### SOURCE DATA

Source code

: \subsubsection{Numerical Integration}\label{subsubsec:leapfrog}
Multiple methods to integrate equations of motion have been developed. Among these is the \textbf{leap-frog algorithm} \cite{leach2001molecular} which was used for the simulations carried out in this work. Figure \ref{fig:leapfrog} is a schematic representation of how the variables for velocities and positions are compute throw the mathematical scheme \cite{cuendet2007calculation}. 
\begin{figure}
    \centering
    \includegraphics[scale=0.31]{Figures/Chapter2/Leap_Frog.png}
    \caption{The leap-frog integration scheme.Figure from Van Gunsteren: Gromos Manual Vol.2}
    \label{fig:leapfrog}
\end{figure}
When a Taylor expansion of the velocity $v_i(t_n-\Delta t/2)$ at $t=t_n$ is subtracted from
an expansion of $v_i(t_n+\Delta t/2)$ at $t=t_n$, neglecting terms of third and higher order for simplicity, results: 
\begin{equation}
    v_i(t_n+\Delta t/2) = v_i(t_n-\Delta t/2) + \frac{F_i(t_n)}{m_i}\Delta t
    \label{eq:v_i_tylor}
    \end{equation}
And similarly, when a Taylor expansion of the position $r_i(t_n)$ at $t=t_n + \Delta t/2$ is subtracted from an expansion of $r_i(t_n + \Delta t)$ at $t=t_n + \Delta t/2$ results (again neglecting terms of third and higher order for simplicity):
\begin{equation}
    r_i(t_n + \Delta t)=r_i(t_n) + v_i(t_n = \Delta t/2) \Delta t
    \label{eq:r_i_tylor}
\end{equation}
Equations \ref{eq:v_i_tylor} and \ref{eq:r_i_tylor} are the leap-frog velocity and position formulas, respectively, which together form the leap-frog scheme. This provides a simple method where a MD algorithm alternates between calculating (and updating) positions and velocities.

### TASK
Transcribe all entries word for word.

### FINISHED EXERCISE
Source code

: \subsubsection{Numerical Integration}\label{subsubsec:leapfrog}
Multiple methods to integrate equations of motion have been developed. Among these is the \textbf{leap-frog algorithm} \cite{leach2001molecular} which was used for the simulations carried out in this work. Figure \ref{fig:leapfrog} is a schematic representation of how the variables for velocities and positions are compute throw the mathematical scheme \cite{cuendet2007calculation}. 
\begin{figure}
    \centering
    \includegraphics[scale=0.31]{Figures/Chapter2/Leap_Frog.png}
    \caption{The leap-frog integration scheme.Figure from Van Gunsteren: Gromos Manual Vol.2}
    \label{fig:leapfrog}
\end{figure}
When a Taylor expansion of the velocity $v_i(t_n-\Delta t/2)$ at $t=t_n$ is subtracted from
an expansion of $v_i(t_n+\Delta t/2)$ at $t=t_n$, neglecting terms of third and higher order for simplicity, results: 
\begin{equation}
    v_i(t_n+\Delta t/2) = v_i(t_n-\Delta t/2) + \frac{F_i(t_n)}{m_i}\Delta t
    \label{eq:v_i_tylor}
    \end{equation}
And similarly, when a Taylor expansion of the position $r_i(t_n)$ at $t=t_n + \Delta t/2$ is subtracted from an expansion of $r_i(t_n + \Delta t)$ at $t=t_n + \Delta t/2$ results (again neglecting terms of third and higher order for simplicity):
\begin{equation}
    r_i(t_n + \Delta t)=r_i(t_n) + v_i(t_n = \Delta t/2) \Delta t
    \label{eq:r_i_tylor}
\end{equation}
Equations \ref{eq:v_i_tylor} and \ref{eq:r_i_tylor} are the leap-frog velocity and position formulas, respectively, which together form the leap-frog scheme. This provides a simple method where a MD algorithm alternates between calculating (and updating) positions and velocities.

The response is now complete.